| What you should do |
Each line in the records that mentions the word "handler" needs to be listed.

::: Records supplied :::

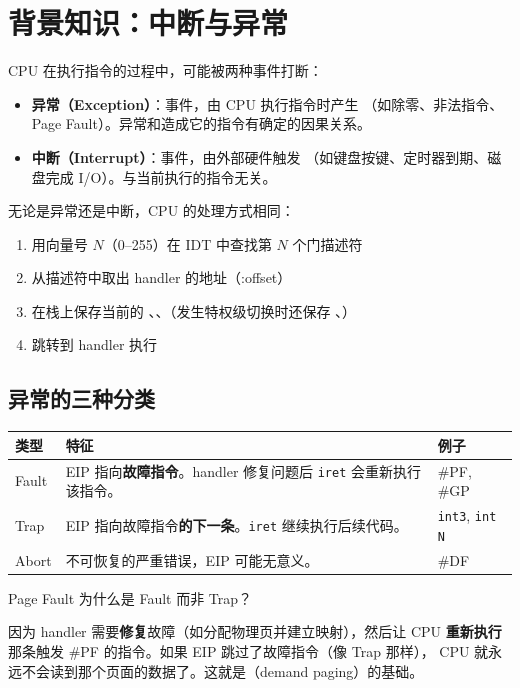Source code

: \section{背景知识：中断与异常}

CPU 在执行指令的过程中，可能被两种事件打断：

\begin{itemize}
  \item \textbf{异常（Exception）}：事件，由 CPU 执行指令时产生
    （如除零、非法指令、Page Fault）。异常和造成它的指令有确定的因果关系。
  \item \textbf{中断（Interrupt）}：事件，由外部硬件触发
    （如键盘按键、定时器到期、磁盘完成 I/O）。与当前执行的指令无关。
\end{itemize}

无论是异常还是中断，CPU 的处理方式相同：
\begin{enumerate}
  \item 用向量号 $N$（0--255）在 IDT 中查找第 $N$ 个门描述符
  \item 从描述符中取出 handler 的地址（:offset）
  \item 在栈上保存当前的 、、（发生特权级切换时还保存 、）
  \item 跳转到 handler 执行
\end{enumerate}

\subsection{异常的三种分类}

\begin{longtable}{l p{7.5cm} l}
  \toprule
  \textbf{类型} & \textbf{特征} & \textbf{例子} \\
  \midrule
  Fault  & EIP 指向\textbf{故障指令}。handler 修复问题后 \texttt{iret} 会重新执行该指令。
         & \#PF, \#GP \\
  Trap   & EIP 指向故障指令\textbf{的下一条}。\texttt{iret} 继续执行后续代码。
         & \texttt{int3}, \texttt{int N} \\
  Abort  & 不可恢复的严重错误，EIP 可能无意义。
         & \#DF \\
  \bottomrule
\end{longtable}

\begin{thinkbox}
Page Fault 为什么是 Fault 而非 Trap？

因为 handler 需要\textbf{修复}故障（如分配物理页并建立映射），然后让 CPU
\textbf{重新执行}那条触发 \#PF 的指令。如果 EIP 跳过了故障指令（像 Trap 那样），
CPU 就永远不会读到那个页面的数据了。这就是（demand paging）的基础。
\end{thinkbox}

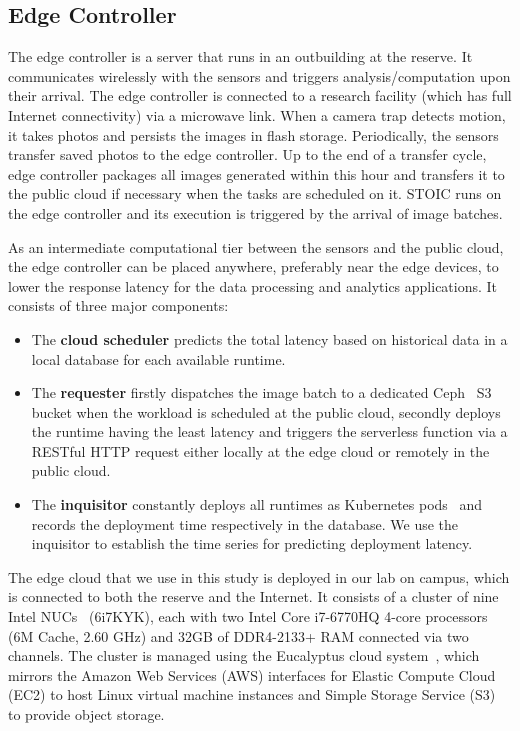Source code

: \subsection{Edge Controller} 

The edge controller is a server that runs in an
outbuilding at the reserve. It communicates wirelessly with the sensors and
triggers analysis/computation upon their arrival. The edge controller is
connected to a research facility (which has full Internet connectivity) 
via a microwave link. When a camera trap detects
motion, it takes photos and persists the images in flash storage.
Periodically, the sensors transfer saved photos to the edge controller. Up to
the end of a transfer cycle, edge controller packages all images generated
within this hour and transfers it to the public cloud if necessary when the
tasks are scheduled on it. STOIC runs on the edge controller and its execution
is triggered by the arrival of image batches. 

As an intermediate computational tier between the sensors and the public
cloud, the edge controller can be placed anywhere, preferably near the edge
devices, to lower the response latency for the data processing and analytics
applications. It consists of three major components: 
\begin{itemize}
\item The \textbf{cloud
scheduler} predicts the total latency based on historical data in a local
database for each available runtime. 
\item The \textbf{requester} firstly
dispatches the image batch to a dedicated Ceph~\cite{ref:ceph} S3 bucket when
the workload is scheduled at the public cloud, secondly deploys the runtime
having the least latency and triggers the  serverless function via a
RESTful HTTP request either locally at the edge cloud or remotely in the
public cloud. 
\item The \textbf{inquisitor} constantly deploys all runtimes as
Kubernetes pods~\cite{ref:pods} and records the deployment time respectively
in the database. We use the inquisitor to establish the time series for
predicting deployment latency.
\end{itemize}

The edge cloud that we use in this study is deployed in our lab on campus,
which is connected to both the reserve and the Internet. It consists of a
cluster of nine Intel NUCs~\cite{ref:nucs} (6i7KYK), each with two Intel Core
i7-6770HQ 4-core processors (6M Cache, 2.60 GHz) and 32GB of DDR4-2133+ RAM
connected via two channels. The cluster is managed using the Eucalyptus cloud
system~\cite{ref:euca}, which mirrors the Amazon Web Services (AWS) interfaces
for Elastic Compute Cloud (EC2) to host Linux virtual machine instances and
Simple Storage Service (S3) to provide object storage.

:::

| Your solution |
  \item 从描述符中取出 handler 的地址（:offset）
  \item 跳转到 handler 执行
  Fault  & EIP 指向\textbf{故障指令}。handler 修复问题后 \texttt{iret} 会重新执行该指令。
因为 handler 需要\textbf{修复}故障（如分配物理页并建立映射），然后让 CPU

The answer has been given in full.